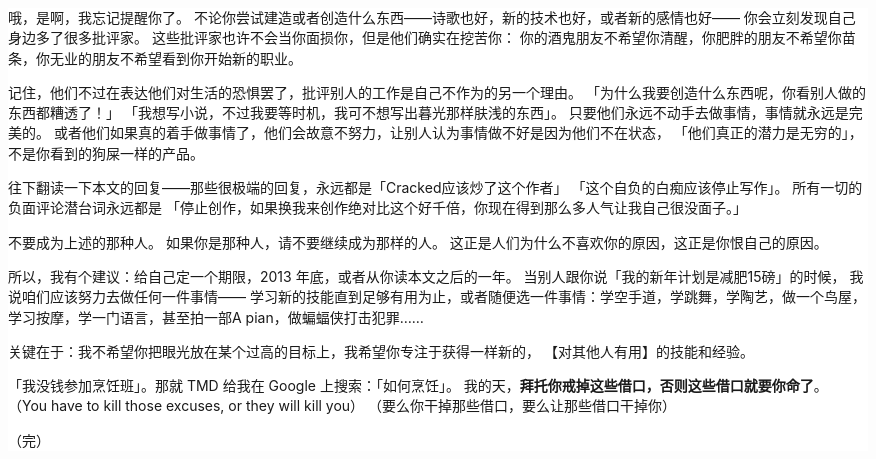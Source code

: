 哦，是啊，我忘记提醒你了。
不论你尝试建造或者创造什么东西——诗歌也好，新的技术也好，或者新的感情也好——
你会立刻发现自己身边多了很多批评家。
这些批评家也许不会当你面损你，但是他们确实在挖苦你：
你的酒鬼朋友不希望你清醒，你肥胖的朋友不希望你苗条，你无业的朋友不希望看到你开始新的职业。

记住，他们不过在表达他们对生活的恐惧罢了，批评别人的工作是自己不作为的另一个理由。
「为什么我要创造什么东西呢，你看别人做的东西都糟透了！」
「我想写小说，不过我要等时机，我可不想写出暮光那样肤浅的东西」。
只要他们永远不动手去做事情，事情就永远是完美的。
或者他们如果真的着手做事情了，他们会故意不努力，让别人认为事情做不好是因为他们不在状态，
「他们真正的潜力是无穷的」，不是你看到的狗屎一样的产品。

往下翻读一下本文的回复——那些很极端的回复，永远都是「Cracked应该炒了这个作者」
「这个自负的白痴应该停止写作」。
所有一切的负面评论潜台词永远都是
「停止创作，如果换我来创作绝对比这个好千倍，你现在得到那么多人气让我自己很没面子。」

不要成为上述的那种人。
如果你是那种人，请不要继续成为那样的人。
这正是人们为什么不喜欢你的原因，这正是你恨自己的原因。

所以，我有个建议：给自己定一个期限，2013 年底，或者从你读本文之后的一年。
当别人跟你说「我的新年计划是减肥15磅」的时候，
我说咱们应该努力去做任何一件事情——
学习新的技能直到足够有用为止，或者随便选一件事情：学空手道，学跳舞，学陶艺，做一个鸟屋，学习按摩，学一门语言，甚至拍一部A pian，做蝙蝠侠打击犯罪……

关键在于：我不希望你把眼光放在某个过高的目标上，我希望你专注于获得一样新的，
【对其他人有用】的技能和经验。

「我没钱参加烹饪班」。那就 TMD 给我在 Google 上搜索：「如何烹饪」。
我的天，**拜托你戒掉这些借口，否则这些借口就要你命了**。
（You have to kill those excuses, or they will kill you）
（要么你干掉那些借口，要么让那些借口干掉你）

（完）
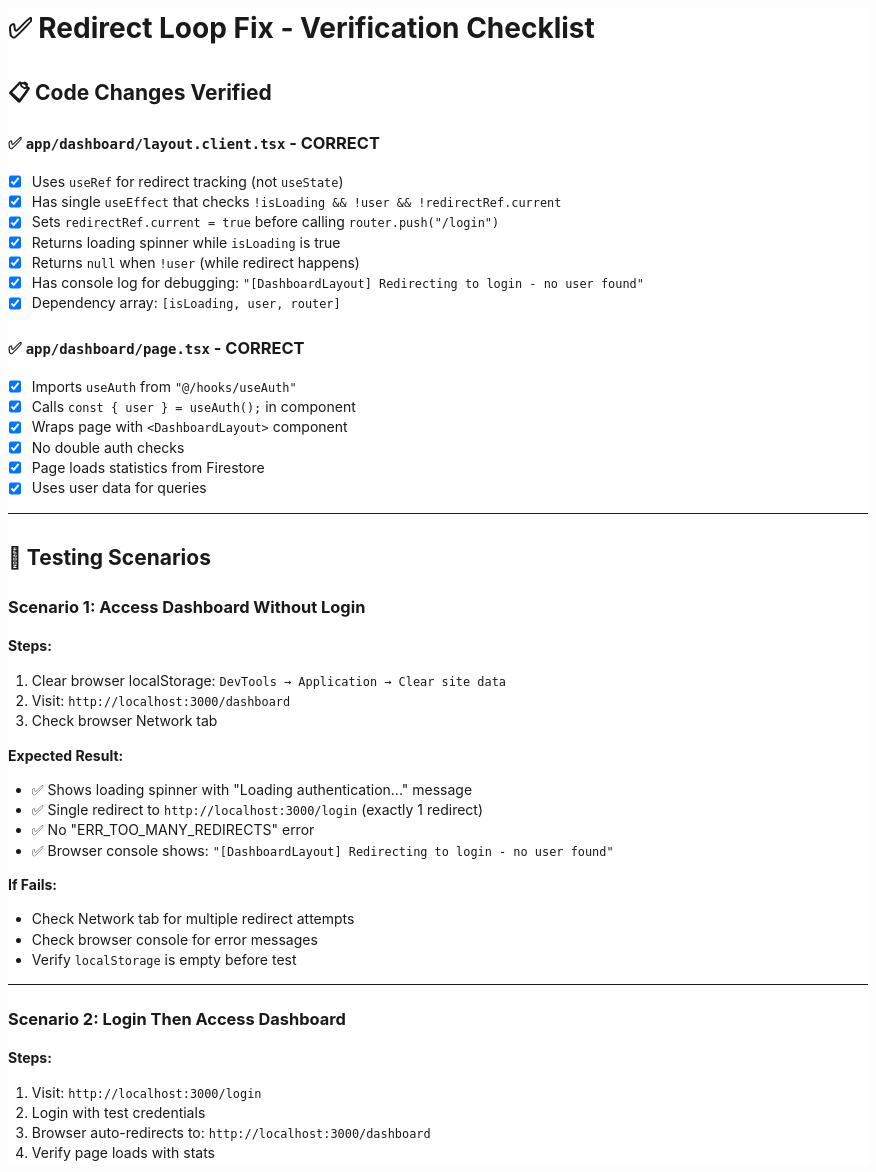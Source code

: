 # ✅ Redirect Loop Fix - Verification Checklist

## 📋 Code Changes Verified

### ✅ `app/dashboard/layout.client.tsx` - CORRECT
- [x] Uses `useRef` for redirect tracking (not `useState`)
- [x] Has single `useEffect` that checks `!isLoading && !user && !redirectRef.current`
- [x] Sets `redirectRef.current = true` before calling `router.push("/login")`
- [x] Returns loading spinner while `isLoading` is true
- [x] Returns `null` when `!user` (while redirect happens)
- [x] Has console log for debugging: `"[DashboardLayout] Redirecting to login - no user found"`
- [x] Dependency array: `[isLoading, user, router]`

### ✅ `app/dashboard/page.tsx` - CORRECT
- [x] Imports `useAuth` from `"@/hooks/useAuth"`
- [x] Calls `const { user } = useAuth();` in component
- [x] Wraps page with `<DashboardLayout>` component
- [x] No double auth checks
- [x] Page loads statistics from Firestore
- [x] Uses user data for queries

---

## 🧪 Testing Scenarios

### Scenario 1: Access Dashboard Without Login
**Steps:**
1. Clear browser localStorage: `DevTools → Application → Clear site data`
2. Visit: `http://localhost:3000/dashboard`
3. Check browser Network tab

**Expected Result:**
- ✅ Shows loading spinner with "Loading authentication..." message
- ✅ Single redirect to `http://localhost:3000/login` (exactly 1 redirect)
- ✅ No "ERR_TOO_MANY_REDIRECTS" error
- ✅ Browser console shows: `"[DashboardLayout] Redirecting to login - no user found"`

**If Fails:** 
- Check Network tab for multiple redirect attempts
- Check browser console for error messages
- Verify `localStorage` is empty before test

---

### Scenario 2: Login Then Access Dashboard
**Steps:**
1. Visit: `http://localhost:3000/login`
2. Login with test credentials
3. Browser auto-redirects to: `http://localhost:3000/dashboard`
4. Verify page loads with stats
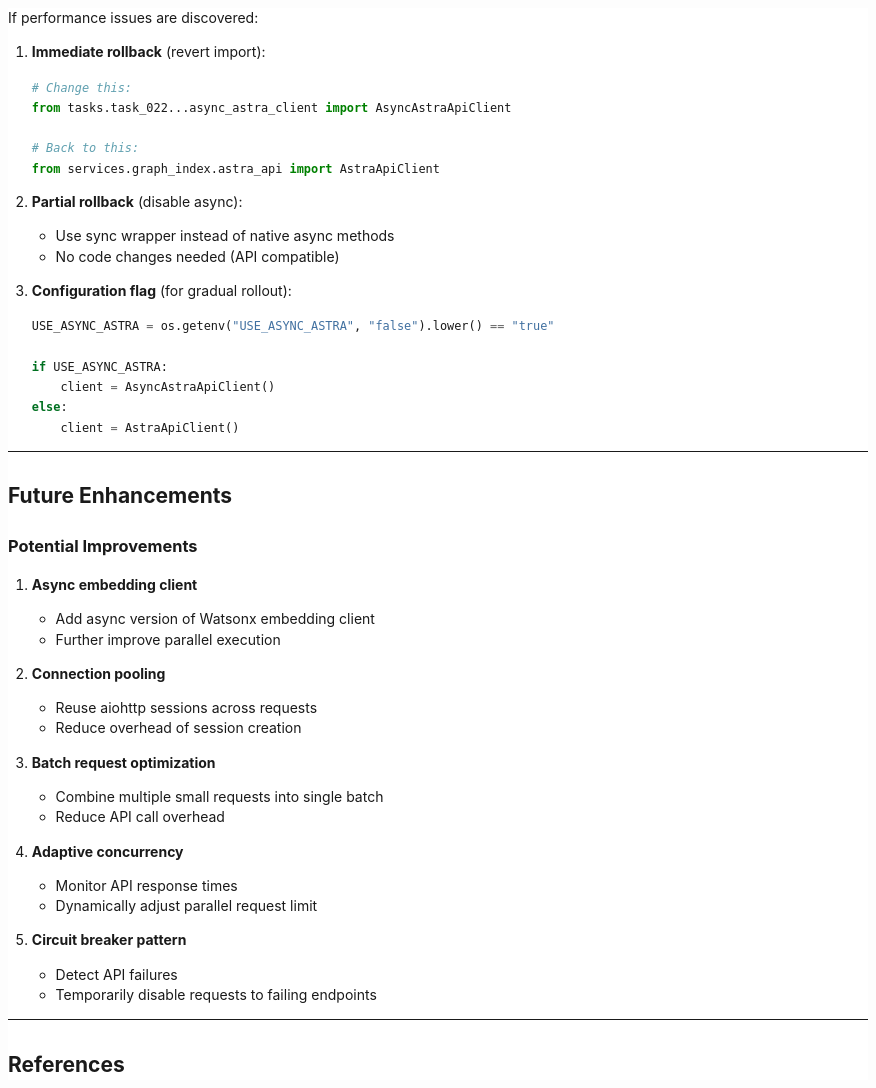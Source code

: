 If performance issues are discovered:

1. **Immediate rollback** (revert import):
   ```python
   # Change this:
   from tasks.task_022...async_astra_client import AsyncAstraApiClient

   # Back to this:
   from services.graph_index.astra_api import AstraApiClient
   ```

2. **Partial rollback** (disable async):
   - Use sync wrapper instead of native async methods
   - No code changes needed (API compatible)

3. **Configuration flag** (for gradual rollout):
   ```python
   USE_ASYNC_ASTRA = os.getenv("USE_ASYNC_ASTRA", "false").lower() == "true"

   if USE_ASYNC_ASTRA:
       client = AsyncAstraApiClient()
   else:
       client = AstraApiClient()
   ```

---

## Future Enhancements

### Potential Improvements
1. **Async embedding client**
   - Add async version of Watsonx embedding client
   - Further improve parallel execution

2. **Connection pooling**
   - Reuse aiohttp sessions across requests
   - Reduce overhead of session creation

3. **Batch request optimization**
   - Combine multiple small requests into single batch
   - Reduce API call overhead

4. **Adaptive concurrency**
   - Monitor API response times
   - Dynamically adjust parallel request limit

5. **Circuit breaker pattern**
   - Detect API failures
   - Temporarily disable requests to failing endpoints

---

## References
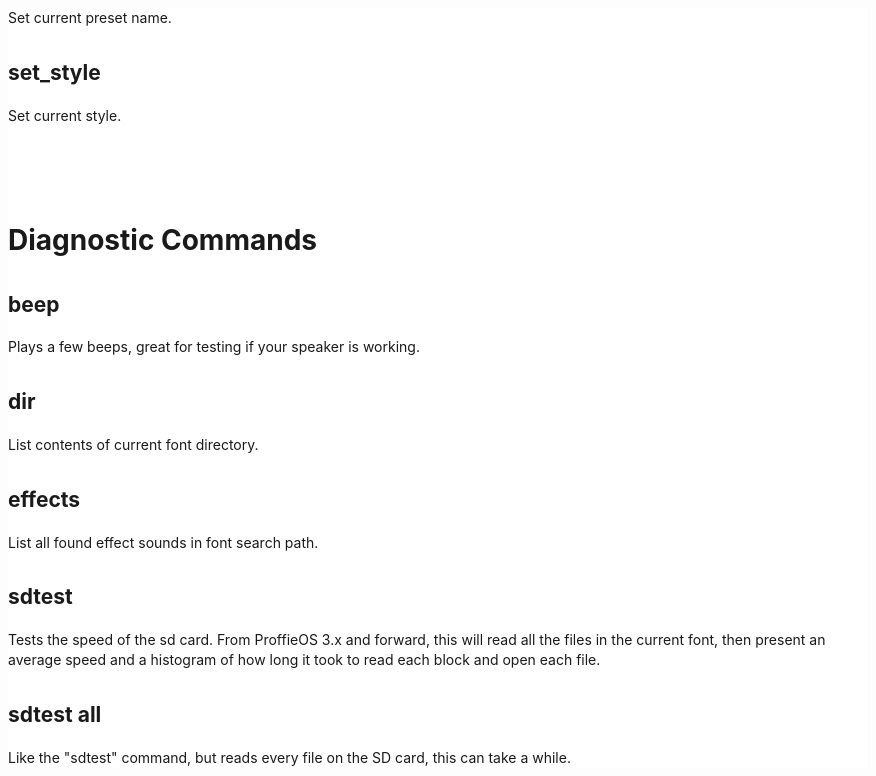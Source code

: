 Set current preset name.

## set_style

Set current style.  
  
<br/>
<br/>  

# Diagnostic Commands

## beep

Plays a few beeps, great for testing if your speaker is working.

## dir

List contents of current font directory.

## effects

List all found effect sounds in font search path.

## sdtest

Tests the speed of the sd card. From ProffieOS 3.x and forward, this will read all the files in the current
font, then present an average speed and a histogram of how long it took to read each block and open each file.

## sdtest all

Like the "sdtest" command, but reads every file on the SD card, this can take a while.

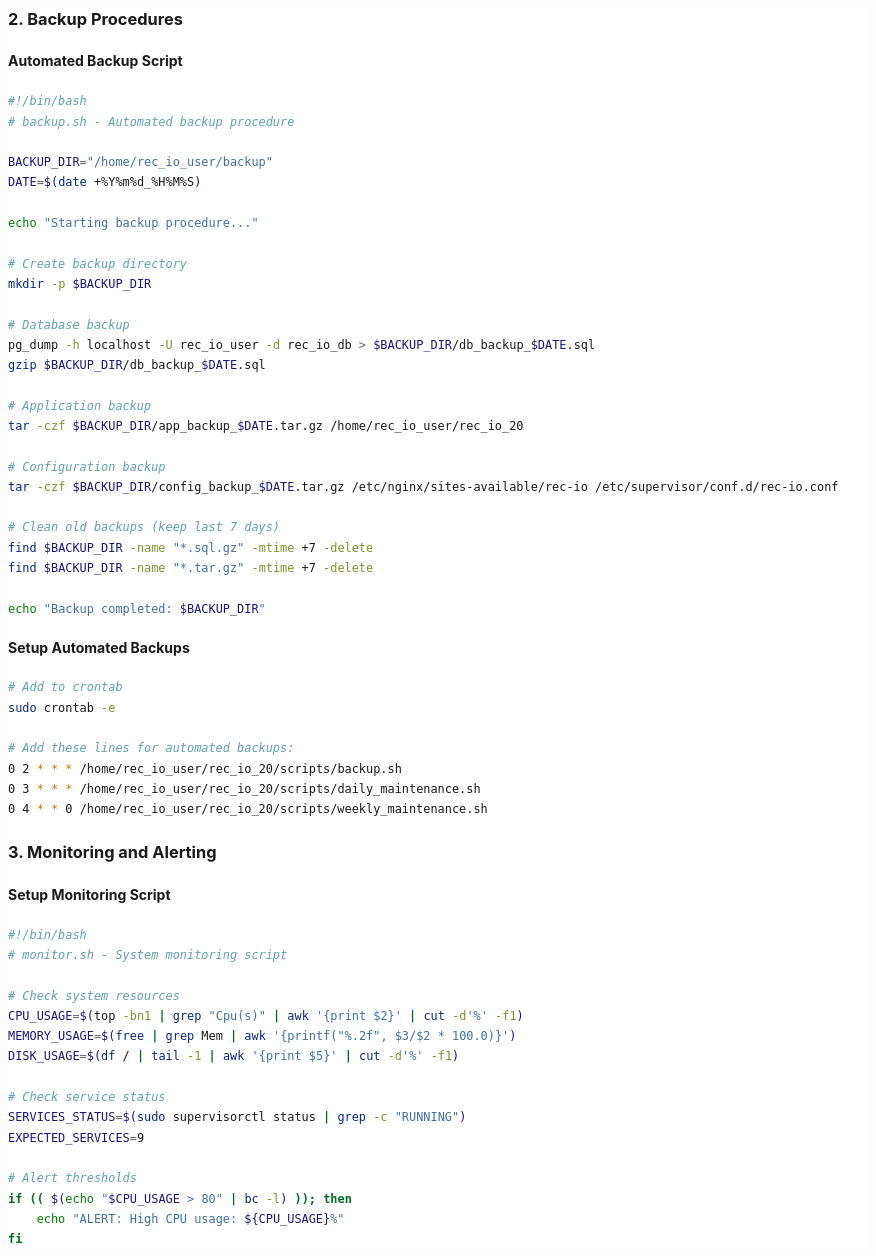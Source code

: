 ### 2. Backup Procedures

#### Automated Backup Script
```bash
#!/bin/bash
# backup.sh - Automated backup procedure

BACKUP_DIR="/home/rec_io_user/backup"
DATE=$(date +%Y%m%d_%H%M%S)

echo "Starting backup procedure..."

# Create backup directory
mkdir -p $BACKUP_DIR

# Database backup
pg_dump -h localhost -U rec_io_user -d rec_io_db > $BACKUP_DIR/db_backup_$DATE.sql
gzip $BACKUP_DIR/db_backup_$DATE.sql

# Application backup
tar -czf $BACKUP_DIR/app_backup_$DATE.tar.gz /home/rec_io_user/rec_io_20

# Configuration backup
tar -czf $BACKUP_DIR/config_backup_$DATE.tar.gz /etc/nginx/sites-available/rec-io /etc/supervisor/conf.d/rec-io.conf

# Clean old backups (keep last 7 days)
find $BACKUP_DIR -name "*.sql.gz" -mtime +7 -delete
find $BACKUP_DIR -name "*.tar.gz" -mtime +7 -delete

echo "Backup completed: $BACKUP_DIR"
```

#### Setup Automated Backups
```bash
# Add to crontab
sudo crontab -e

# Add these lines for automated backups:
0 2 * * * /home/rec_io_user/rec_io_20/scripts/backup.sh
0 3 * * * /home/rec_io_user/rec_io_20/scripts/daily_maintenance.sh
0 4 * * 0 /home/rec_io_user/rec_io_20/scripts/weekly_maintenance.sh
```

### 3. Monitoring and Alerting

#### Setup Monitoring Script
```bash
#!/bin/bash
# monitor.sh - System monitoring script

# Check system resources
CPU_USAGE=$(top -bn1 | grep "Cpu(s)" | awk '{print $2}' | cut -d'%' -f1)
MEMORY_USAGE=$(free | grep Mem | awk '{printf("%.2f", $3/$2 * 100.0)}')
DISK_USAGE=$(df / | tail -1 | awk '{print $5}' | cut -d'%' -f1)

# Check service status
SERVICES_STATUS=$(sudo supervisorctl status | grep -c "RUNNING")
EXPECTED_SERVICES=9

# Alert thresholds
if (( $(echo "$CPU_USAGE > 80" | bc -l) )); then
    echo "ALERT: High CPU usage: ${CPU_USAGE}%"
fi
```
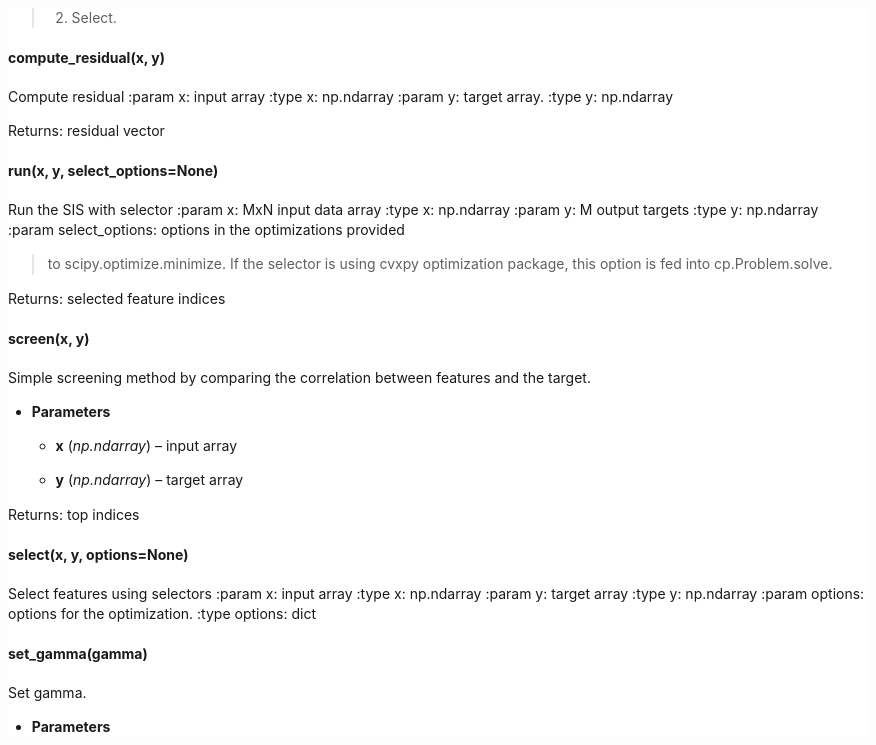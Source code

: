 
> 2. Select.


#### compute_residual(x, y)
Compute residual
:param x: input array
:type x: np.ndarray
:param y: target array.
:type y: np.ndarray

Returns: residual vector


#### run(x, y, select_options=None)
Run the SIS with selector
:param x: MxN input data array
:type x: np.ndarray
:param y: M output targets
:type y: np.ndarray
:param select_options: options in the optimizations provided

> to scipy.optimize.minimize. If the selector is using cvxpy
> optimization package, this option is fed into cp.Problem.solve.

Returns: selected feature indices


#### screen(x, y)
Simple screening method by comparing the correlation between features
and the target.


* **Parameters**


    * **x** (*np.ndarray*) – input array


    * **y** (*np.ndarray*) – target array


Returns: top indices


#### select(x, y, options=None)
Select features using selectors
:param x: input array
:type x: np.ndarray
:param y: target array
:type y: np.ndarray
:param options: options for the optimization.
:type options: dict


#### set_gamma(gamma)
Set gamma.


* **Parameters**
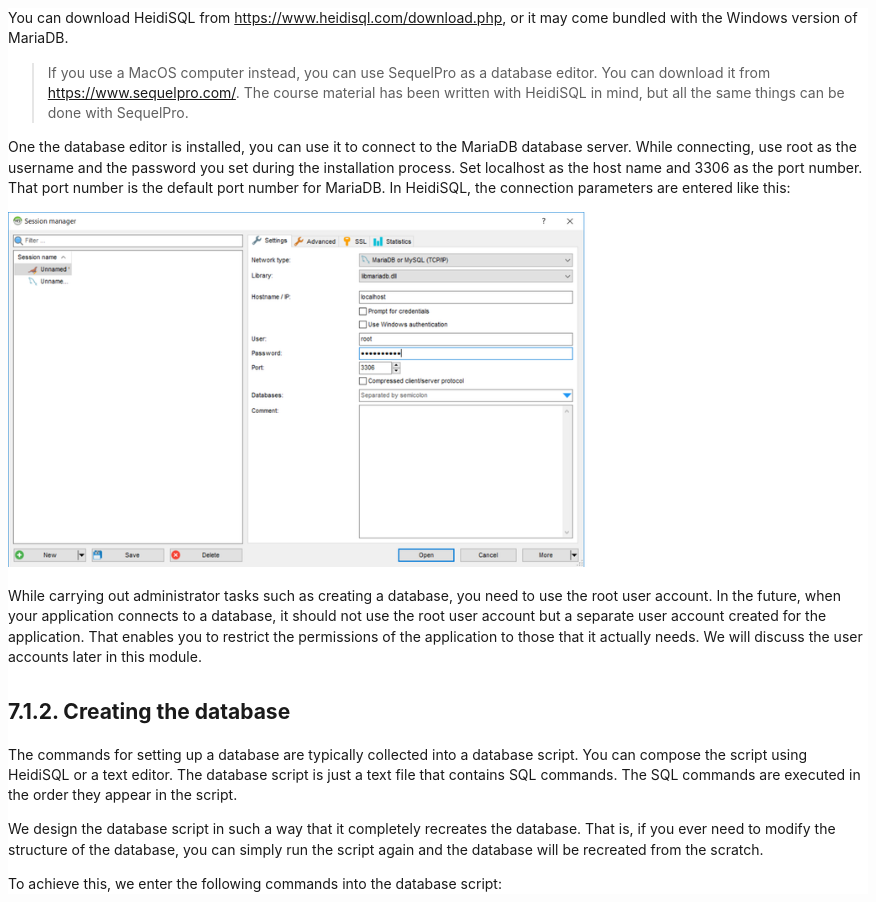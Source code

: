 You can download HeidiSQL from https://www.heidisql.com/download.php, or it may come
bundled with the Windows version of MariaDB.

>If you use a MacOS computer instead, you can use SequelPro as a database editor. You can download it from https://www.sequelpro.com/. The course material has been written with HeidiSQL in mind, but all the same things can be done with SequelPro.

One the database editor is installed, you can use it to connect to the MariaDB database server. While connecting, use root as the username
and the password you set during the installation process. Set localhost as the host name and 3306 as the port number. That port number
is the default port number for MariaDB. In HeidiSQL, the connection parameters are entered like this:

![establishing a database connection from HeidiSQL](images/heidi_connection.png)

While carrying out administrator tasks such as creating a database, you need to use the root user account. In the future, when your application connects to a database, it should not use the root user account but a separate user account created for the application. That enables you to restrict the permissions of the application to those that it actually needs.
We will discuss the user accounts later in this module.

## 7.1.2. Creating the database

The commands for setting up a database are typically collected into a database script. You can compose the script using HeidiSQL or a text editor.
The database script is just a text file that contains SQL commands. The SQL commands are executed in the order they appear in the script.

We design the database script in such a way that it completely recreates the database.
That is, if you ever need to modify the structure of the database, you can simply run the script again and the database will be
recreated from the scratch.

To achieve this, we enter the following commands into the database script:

◆ **Work order**
Give back exactly the lines of the listing above from the one that contains "Simple screening method" up to and including the one that contains "done with SequelPro.", but not the pictures, and no other lines.

◆ **Problem solution**
Simple screening method by comparing the correlation between features
and the target.


* **Parameters**


    * **x** (*np.ndarray*) – input array


    * **y** (*np.ndarray*) – target array


Returns: top indices


#### select(x, y, options=None)
Select features using selectors
:param x: input array
:type x: np.ndarray
:param y: target array
:type y: np.ndarray
:param options: options for the optimization.
:type options: dict


#### set_gamma(gamma)
Set gamma.


* **Parameters**
Source code

: You can download HeidiSQL from https://www.heidisql.com/download.php, or it may come
bundled with the Windows version of MariaDB.

>If you use a MacOS computer instead, you can use SequelPro as a database editor. You can download it from https://www.sequelpro.com/. The course material has been written with HeidiSQL in mind, but all the same things can be done with SequelPro.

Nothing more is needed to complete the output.